-- What the exercise asks --
Below is a set of entries. Reproduce exactly the lines from the one containing "- Telp. +62561-735695" through the end, both included.

Stored data
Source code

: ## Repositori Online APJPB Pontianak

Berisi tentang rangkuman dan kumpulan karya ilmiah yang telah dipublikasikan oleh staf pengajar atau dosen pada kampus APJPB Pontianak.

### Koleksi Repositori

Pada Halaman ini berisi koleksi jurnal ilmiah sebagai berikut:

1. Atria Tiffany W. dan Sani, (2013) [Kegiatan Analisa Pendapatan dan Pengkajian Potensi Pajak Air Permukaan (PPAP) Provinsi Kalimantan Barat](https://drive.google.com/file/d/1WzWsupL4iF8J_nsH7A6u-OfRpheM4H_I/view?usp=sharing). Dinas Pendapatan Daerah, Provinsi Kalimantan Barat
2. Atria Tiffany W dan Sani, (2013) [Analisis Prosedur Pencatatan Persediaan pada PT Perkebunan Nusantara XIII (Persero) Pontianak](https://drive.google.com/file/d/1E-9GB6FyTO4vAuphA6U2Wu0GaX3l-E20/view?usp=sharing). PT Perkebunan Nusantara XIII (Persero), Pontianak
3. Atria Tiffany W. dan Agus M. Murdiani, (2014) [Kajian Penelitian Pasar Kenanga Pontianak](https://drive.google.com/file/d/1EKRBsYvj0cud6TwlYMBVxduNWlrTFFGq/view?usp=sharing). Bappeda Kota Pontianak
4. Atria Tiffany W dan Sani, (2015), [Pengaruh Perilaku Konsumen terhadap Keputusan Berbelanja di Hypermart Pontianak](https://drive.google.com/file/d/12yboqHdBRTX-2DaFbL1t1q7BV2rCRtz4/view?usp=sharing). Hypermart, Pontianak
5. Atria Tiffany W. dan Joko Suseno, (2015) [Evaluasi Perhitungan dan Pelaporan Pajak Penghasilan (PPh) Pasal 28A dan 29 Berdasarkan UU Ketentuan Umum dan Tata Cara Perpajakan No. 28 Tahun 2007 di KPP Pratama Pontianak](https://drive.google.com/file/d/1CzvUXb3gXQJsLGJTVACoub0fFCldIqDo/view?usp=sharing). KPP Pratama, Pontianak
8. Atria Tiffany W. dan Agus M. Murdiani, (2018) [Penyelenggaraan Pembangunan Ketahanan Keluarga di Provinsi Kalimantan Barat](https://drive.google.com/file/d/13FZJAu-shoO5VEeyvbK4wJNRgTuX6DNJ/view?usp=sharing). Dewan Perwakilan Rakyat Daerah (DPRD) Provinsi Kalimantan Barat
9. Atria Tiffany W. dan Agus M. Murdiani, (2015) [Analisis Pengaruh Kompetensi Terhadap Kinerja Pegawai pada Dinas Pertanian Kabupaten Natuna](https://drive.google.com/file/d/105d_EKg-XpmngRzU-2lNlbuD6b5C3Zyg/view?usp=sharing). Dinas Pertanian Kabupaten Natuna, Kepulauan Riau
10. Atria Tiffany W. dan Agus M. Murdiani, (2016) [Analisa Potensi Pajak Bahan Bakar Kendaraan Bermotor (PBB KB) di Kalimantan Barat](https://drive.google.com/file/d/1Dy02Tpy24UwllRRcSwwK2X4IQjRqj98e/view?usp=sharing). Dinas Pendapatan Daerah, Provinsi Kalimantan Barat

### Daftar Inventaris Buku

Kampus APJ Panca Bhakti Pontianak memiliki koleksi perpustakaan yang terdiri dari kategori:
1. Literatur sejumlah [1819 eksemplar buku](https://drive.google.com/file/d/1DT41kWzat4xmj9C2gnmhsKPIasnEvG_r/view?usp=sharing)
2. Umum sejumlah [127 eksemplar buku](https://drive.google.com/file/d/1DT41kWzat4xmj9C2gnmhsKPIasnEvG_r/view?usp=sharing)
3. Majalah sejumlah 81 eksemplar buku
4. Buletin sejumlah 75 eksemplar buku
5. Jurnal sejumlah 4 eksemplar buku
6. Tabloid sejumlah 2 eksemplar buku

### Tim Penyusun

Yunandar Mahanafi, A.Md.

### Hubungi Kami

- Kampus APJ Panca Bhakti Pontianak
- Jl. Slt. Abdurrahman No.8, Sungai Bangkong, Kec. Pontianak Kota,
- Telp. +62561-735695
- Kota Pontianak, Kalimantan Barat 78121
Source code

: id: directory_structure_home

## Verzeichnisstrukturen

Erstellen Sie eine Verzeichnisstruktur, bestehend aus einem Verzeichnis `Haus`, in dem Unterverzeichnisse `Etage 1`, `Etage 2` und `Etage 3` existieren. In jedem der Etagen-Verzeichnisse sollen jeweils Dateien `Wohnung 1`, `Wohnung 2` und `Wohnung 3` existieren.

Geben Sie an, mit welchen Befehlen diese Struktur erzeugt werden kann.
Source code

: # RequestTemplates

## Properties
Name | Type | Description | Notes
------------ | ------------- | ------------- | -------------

-- Exercise response --
- Telp. +62561-735695
- Kota Pontianak, Kalimantan Barat 78121
Source code

: id: directory_structure_home

## Verzeichnisstrukturen

Erstellen Sie eine Verzeichnisstruktur, bestehend aus einem Verzeichnis `Haus`, in dem Unterverzeichnisse `Etage 1`, `Etage 2` und `Etage 3` existieren. In jedem der Etagen-Verzeichnisse sollen jeweils Dateien `Wohnung 1`, `Wohnung 2` und `Wohnung 3` existieren.

Geben Sie an, mit welchen Befehlen diese Struktur erzeugt werden kann.
Source code

: # RequestTemplates

## Properties
Name | Type | Description | Notes
------------ | ------------- | ------------- | -------------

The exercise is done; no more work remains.